“My name is Blair Evanston and I need an ambulance,” I said quickly. “My brother… he’s overdosed.”
2
“You seem better than I expected.” My best friend’s voice crept into my ear. She was sitting on the edge of my bed, brushing her signature unruly red hair, trying to smooth it into some version of order.
Cherry’s hair was the kind of red that never softened. Bold, deliberate, impossible to ignore. It framed her pale skin and sharp features, bangs skimming her eyes like she was always mid-thought. She brushed it slowly, not because it helped, but because it gave her hands something to do.
“You know,” she continued, “considering it’s only been a week since Holden was in the hospital again. I remember the first time he overdosed, you were a mess for months.”
I tilted my head at her, trying to block out the image that always rose when I let myself think about that night. Holden on his bedroom floor. Skin pale. Chest barely moving. She was right. I was a shell for a long time.
“That was the fifth time he’s overdosed,” I reminded her. “Five fucking times.”
Cherry pursed her lips. “Damn, Holden.”
A small laugh escaped me. Sad. Tragic. “That’s what I said when I found him.”
“How did you know where to find him, anyway? He’s been clean for months,” Cherry asked, turning away from me to face the vanity mirror instead. She grazed her fingers across my makeup without even asking. That was Cherry—wildly and unapologetically forward in all things.
“I just had a feeling,” I muttered, frowning as the memory surfaced.
It had started like any other Friday night. I was home. In my room. My laptop open to Netflix, shamelessly binging some throwaway show, like I always did on the weekends. It was normal. Until it wasn’t.
The feeling started small, a dull itch below the skin. I tried to ignore it. It grew, minute by minute, until it hollowed out my chest and left nothing but anxiety in its place. I couldn’t shake it, couldn’t focus on anything else. So I gave in. I called Holden. No answer. Called again. Nothing. That house was my first stop. It was always the place he went when he was desperate. He knew no one there would ask questions.

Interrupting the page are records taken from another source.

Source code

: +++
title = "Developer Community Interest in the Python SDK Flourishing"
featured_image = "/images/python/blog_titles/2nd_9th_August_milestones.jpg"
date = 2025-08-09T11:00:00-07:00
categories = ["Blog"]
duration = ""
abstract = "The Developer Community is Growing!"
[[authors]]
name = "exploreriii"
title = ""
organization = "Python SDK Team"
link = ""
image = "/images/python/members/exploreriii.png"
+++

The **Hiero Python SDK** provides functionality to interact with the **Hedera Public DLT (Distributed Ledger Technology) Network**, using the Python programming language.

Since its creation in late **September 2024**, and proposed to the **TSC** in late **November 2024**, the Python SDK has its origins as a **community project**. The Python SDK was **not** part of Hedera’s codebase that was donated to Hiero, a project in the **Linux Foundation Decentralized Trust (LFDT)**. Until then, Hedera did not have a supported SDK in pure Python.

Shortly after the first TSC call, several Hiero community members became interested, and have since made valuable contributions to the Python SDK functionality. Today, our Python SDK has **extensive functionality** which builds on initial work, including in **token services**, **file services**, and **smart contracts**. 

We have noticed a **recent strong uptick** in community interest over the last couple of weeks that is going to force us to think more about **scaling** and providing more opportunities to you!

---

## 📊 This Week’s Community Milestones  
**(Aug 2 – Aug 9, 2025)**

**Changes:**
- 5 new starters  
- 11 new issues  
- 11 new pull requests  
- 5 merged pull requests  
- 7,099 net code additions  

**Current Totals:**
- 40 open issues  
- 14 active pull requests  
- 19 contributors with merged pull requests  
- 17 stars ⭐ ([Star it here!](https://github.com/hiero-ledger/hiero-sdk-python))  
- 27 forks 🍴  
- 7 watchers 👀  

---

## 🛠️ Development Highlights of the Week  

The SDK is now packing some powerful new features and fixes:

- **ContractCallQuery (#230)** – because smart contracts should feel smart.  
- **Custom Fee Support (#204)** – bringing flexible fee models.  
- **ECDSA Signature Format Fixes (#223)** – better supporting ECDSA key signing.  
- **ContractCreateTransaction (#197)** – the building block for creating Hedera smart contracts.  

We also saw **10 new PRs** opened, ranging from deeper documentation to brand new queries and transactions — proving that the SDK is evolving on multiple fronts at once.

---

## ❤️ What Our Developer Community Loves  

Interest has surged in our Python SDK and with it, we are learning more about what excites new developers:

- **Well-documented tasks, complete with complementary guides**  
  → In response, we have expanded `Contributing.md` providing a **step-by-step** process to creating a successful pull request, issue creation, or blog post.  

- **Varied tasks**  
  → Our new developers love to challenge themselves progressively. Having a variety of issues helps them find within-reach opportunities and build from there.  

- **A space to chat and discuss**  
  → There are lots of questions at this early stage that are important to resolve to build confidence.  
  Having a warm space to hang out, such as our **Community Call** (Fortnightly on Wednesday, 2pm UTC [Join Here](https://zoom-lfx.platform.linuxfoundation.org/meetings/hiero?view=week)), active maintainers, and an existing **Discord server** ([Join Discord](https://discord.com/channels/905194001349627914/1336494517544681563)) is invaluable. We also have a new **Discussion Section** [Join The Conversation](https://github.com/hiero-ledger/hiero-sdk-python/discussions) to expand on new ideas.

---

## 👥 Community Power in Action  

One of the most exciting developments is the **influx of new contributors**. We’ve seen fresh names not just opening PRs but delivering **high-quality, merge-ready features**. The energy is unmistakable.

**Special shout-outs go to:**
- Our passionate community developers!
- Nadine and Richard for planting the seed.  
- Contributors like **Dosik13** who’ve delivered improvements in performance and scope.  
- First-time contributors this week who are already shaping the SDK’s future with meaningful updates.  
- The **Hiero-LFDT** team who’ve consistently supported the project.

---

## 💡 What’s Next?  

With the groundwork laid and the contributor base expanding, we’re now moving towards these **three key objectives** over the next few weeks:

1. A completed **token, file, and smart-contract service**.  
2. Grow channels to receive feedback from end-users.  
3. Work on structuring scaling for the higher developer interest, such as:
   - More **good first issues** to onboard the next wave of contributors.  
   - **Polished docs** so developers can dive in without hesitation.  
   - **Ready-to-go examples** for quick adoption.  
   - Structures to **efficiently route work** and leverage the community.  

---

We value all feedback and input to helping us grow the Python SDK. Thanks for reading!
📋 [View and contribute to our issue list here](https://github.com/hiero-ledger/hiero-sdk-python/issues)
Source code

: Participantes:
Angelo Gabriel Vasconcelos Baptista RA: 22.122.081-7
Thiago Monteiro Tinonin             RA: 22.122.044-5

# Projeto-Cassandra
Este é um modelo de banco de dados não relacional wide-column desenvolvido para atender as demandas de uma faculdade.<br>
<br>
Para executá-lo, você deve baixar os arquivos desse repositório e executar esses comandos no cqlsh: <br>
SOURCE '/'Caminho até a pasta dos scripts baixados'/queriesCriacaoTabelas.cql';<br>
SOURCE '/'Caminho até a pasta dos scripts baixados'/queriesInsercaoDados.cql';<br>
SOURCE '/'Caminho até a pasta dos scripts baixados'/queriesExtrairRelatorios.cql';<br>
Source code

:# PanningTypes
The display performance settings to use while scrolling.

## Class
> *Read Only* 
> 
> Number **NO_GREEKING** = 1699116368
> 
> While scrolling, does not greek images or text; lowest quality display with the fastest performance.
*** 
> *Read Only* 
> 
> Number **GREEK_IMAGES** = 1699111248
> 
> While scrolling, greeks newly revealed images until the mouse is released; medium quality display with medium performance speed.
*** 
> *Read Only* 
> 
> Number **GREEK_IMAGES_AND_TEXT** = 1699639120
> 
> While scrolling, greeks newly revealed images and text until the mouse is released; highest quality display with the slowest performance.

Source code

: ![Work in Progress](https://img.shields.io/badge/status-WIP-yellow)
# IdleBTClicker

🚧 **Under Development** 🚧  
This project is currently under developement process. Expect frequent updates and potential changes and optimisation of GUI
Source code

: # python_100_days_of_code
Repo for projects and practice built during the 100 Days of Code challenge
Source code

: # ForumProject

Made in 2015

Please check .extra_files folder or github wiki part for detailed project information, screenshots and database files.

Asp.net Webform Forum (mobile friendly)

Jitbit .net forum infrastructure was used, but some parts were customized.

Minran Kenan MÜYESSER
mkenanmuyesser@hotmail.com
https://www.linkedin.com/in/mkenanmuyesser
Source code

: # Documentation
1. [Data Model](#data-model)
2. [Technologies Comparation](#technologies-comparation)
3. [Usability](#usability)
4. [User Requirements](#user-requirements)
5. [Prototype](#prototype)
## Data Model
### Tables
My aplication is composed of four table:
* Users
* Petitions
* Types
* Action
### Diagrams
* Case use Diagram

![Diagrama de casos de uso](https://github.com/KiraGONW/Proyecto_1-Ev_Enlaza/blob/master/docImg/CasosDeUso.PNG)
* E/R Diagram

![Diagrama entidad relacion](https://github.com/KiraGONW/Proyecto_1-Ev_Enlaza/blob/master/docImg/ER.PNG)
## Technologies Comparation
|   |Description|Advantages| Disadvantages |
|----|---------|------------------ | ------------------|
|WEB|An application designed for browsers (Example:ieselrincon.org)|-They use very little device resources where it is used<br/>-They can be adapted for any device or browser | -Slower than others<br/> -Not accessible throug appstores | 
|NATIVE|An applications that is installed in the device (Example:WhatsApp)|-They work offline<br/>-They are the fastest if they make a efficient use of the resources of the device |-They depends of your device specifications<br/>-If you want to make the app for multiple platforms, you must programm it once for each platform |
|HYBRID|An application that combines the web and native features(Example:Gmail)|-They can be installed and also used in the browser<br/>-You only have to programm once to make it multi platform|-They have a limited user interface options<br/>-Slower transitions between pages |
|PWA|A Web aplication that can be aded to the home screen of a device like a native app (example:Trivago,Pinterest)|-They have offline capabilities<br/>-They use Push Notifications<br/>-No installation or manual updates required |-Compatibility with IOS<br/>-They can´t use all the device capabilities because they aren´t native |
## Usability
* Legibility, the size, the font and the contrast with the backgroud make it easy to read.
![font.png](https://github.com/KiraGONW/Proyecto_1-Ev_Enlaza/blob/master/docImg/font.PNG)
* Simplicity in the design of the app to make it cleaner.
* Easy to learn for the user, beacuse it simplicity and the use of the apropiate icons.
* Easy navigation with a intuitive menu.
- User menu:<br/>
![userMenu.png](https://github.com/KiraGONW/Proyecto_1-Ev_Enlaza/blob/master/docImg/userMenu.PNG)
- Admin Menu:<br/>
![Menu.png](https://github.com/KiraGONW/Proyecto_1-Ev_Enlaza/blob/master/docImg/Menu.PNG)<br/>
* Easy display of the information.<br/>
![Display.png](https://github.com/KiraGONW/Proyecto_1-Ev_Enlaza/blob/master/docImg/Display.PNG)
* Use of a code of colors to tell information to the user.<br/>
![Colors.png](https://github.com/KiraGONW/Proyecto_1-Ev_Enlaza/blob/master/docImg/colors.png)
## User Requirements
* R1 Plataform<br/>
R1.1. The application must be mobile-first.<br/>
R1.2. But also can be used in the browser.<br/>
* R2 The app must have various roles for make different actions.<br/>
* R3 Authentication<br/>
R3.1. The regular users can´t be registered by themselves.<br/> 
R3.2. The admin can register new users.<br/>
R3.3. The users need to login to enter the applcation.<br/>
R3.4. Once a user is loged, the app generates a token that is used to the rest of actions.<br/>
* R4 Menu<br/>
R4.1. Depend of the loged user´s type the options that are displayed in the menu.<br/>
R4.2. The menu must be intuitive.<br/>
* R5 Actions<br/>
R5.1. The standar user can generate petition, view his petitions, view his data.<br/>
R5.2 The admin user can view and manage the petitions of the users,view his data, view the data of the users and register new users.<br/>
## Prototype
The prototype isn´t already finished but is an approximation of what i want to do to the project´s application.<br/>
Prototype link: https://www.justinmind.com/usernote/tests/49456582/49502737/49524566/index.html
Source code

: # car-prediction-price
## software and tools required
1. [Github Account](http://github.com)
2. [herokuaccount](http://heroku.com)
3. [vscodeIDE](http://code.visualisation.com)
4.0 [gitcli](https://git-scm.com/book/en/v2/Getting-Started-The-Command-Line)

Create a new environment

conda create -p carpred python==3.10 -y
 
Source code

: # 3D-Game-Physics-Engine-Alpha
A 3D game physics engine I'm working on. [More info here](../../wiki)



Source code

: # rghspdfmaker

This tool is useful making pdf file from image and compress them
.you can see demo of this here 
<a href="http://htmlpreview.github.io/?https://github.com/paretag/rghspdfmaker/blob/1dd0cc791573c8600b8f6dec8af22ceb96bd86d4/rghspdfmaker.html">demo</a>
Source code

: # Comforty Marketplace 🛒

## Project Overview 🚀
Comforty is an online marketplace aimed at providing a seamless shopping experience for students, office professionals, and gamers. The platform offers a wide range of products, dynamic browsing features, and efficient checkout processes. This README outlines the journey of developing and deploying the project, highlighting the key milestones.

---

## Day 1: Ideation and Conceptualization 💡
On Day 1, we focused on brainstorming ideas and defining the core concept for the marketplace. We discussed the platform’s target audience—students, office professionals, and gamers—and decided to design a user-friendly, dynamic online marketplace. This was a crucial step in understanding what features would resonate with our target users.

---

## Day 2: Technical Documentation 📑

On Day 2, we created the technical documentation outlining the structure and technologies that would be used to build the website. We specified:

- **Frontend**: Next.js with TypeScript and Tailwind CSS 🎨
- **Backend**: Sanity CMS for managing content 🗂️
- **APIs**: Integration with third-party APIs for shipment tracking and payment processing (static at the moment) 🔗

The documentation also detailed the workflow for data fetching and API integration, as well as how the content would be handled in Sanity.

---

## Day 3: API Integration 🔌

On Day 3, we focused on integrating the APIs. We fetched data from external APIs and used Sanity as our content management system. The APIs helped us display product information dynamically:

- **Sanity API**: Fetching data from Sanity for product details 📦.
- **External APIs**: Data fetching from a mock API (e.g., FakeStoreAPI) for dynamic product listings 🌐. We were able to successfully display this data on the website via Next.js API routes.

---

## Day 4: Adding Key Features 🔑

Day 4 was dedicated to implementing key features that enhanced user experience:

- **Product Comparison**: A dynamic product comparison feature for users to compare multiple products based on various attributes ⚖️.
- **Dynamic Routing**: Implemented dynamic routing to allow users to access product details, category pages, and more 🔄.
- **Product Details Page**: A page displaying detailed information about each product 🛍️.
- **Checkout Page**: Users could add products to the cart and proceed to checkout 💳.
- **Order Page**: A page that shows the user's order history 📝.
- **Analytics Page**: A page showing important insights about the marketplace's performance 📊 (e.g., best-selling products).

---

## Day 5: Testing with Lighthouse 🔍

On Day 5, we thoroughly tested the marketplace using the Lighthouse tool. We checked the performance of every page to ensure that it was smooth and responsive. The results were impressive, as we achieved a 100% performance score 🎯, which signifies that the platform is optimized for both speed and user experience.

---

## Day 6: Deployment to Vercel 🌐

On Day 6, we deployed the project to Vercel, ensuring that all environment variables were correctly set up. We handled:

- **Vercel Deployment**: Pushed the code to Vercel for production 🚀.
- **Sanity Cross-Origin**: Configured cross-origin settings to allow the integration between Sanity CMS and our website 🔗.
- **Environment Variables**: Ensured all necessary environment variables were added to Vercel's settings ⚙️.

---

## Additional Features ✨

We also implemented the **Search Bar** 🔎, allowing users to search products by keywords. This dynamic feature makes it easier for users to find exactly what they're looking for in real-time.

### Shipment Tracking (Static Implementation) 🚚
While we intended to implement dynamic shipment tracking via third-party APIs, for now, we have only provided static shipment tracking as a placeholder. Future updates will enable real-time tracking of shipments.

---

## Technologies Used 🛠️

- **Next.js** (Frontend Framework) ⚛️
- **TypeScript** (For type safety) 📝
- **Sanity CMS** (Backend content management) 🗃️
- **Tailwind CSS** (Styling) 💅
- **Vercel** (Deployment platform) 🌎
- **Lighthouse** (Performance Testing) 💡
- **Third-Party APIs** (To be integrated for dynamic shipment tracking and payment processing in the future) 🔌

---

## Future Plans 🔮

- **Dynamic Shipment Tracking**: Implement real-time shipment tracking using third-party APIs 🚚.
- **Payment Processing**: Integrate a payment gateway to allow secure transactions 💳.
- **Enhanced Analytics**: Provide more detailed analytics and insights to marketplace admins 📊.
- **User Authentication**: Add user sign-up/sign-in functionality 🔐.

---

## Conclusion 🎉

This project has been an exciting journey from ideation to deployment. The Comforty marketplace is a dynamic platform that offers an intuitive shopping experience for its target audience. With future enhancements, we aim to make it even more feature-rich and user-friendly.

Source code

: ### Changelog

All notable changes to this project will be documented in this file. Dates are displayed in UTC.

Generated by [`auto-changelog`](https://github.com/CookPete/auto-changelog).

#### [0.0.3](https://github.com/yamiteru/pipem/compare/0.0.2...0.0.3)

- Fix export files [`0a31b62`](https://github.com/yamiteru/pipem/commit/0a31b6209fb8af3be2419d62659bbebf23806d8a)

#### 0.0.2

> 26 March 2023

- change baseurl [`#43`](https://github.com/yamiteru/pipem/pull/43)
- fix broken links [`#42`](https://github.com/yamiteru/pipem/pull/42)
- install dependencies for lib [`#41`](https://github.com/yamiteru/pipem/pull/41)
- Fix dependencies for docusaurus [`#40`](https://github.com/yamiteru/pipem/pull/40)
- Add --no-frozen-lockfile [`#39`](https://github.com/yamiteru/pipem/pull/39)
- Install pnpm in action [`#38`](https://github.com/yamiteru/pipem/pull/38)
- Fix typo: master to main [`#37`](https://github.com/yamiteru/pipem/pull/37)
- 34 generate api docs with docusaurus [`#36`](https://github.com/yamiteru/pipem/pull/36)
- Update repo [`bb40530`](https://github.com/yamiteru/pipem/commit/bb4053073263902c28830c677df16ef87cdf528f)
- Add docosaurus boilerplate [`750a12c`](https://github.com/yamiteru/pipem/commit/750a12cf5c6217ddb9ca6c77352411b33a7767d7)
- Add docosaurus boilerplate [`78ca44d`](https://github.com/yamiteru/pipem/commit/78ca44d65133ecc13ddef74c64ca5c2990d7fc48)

“Like… a twin-telepathy feeling?” Cherry turned back to me, wiggling her eyebrows like she had cracked the case.
I rolled my eyes and grabbed a soft pink pillow, tossing it at her. “Give the damn twin-telepathy a rest.”
“I will not,” she said, dodging the pillow like it was part of a routine. “Not until you admit it’s real. But seriously, Blair, are you okay?”
I breathed out through my nose. “You know, the first time, it was like a car crash. A really bad one. The kind that stays with you forever. You think about it every time you buckle your seatbelt. The pain lingers, even after the injuries are healed.”
Cherry nodded slowly. “And now?”
“Now… it’s like a car with brakes you never got around to fixing. Sure, you can try to drive slow, or use the emergency brake, but sooner or later it’s going to crash. And when it does…”
“You’re not surprised,” Cherry finished.
“No. I’m not. Holden needs to get his damn brakes fixed,” I muttered.
“Speaking of, where did your parents send him this time?” she asked, already guessing they’d acted fast. Cherry knew my parents nearly as well as I did.
“Some rehab facility in Idaho,” I said, remembering the look on Holden’s face when they told him.
“Idaho?” Cherry gasped, like I’d just told her they were making him eat raw horse meat. Honestly, that was exactly Holden’s reaction too.
“I think they’re going down the list of rehab centers that accept our insurance,” I explained. “Three-month stay.”
“You think it’ll help?” she asked, that familiar doubt curling in her voice. The same doubt we always felt.
“I think it will,” I said. To her. To myself. “Something’s got to stick.”
Cherry shrugged, lips pressing into a tight line like she wanted to say more, but didn’t. Instead, she turned back to the vanity and picked up a lipstick. She unscrewed the lid, applying it with precision. The color popped against her pale skin. Cherry red.
“So, why exactly are you forcing me to go with you tonight?” I asked, finally getting out of bed. I walked over to my closet and stared blankly at the rows of hanging clothes, none of them feeling like they belonged anywhere outside this room.
I didn’t go to parties. I didn’t drink. I didn’t smoke. I didn’t do drugs. I knew better. And Cherry knew that about me. She never pushed. Never asked me to be someone I wasn’t. So if she was asking tonight, there had to be a reason.